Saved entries
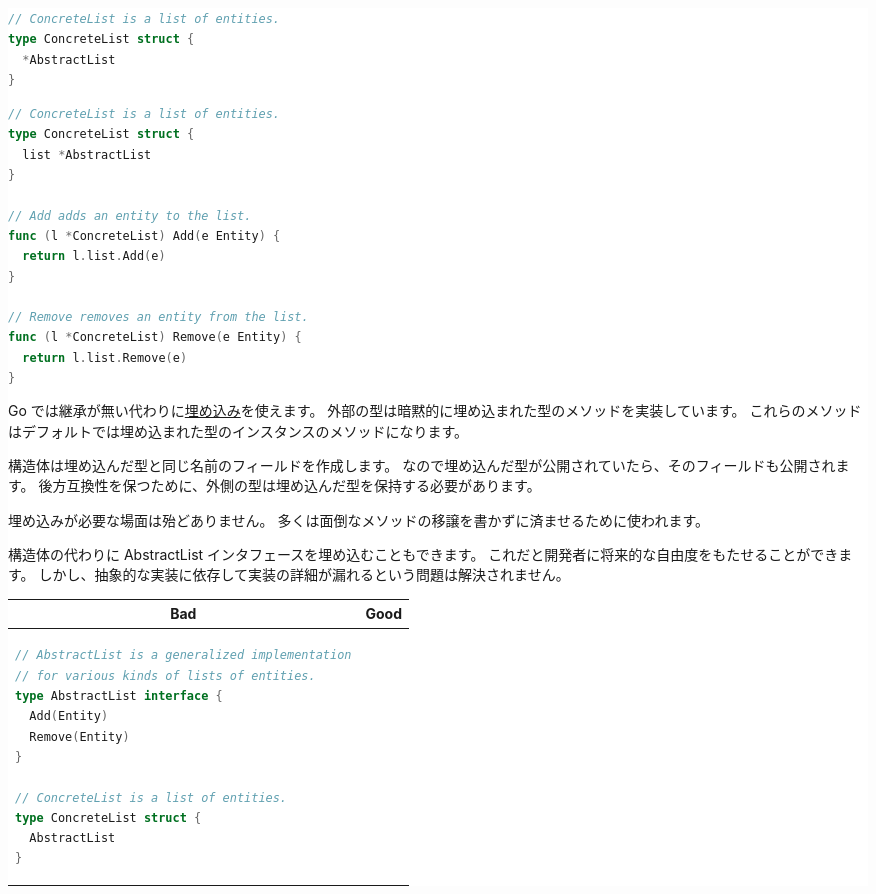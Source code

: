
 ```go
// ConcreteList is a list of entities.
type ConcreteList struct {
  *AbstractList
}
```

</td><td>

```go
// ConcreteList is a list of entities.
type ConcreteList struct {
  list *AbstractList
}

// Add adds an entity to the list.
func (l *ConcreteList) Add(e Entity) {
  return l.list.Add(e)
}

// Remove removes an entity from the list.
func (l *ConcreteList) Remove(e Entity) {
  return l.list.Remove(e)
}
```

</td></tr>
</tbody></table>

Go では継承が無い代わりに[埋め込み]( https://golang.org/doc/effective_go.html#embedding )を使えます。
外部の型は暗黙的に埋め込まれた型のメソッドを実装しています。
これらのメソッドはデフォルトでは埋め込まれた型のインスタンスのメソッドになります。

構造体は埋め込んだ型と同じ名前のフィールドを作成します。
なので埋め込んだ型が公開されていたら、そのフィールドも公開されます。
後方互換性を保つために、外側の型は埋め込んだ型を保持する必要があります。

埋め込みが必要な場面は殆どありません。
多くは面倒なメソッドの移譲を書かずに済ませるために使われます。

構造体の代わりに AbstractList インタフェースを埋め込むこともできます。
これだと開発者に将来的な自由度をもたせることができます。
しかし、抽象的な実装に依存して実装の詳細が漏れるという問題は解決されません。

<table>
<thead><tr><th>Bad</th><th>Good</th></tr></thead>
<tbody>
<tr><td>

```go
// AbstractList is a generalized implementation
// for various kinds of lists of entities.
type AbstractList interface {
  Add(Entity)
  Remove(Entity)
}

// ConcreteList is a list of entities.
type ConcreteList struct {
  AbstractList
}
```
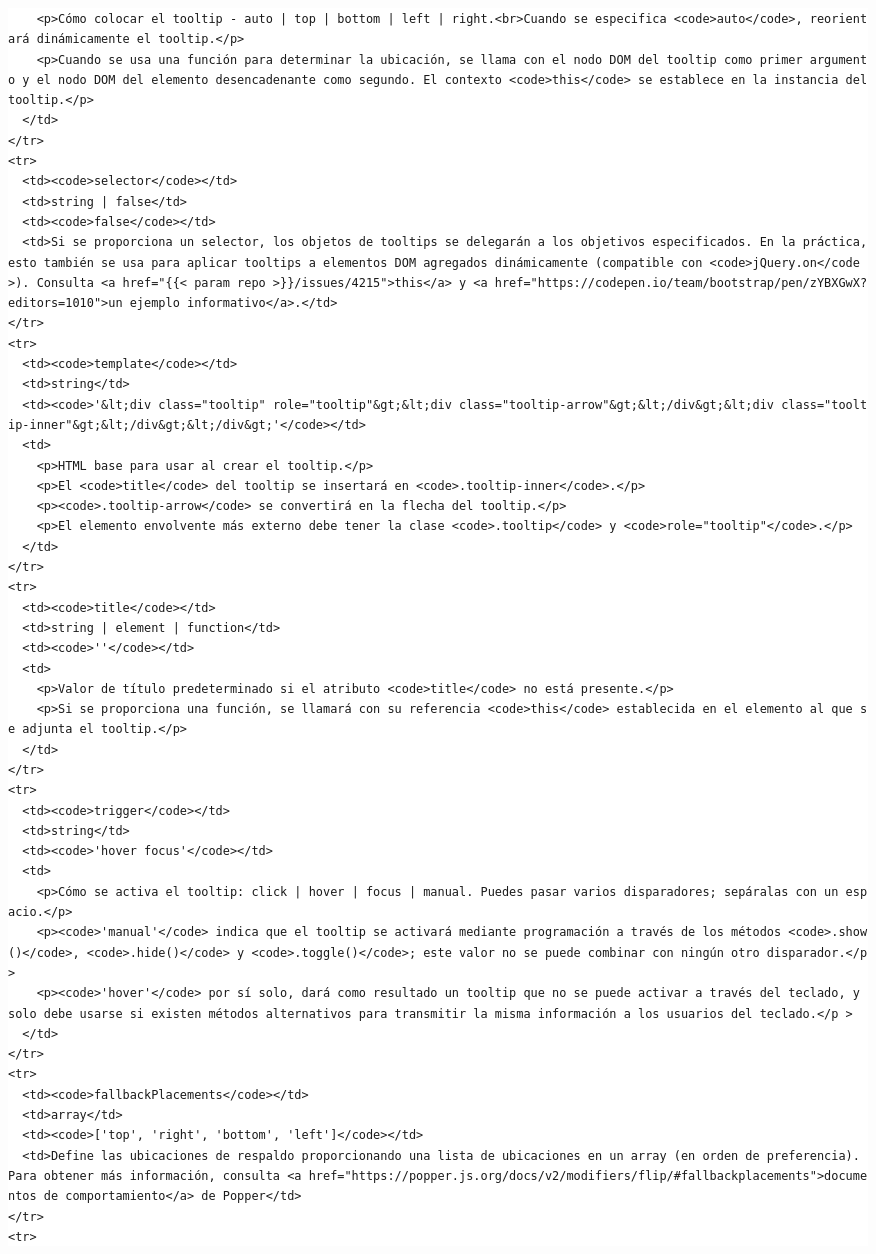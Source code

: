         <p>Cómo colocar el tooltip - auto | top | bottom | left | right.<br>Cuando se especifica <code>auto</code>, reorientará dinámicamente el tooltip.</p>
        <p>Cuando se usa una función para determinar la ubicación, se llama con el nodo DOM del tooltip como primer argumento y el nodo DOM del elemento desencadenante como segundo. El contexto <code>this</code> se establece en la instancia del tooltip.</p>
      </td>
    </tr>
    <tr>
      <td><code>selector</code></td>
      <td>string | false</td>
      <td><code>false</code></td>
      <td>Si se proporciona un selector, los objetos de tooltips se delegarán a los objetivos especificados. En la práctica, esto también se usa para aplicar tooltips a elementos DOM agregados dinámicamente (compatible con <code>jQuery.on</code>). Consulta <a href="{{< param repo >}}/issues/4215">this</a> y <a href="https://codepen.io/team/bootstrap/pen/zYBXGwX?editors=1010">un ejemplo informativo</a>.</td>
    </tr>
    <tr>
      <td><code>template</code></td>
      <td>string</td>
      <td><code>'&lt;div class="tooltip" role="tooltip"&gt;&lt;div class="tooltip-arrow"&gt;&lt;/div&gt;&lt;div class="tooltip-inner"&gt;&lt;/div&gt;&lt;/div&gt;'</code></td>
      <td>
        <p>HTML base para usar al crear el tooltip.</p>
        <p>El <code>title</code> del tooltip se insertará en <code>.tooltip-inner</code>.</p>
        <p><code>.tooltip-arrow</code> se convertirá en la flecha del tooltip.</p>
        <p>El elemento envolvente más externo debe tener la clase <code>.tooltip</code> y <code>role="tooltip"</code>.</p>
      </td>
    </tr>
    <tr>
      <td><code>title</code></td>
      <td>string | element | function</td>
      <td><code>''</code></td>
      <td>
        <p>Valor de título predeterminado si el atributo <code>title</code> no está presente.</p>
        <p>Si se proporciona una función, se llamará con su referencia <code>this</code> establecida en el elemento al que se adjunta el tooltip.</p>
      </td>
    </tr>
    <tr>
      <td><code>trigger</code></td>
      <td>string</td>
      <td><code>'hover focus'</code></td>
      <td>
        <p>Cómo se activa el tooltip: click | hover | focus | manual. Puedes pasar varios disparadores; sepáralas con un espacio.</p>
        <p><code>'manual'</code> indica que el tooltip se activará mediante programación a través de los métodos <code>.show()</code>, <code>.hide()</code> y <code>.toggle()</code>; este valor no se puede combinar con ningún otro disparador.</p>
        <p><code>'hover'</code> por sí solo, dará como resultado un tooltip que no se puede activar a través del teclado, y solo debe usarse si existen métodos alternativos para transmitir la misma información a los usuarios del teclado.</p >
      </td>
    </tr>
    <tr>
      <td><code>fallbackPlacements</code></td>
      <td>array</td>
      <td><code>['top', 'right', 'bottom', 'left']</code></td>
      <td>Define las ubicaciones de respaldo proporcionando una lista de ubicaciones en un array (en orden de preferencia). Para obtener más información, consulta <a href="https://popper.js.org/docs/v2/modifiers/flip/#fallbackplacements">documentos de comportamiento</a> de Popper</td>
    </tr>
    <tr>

EXERCISE GOAL —
Copy each line above that has the word "Cómo".

RESULT OF THIS EXERCISE —
:         <p>Cómo colocar el tooltip - auto | top | bottom | left | right.<br>Cuando se especifica <code>auto</code>, reorientará dinámicamente el tooltip.</p>
        <p>Cómo se activa el tooltip: click | hover | focus | manual. Puedes pasar varios disparadores; sepáralas con un espacio.</p>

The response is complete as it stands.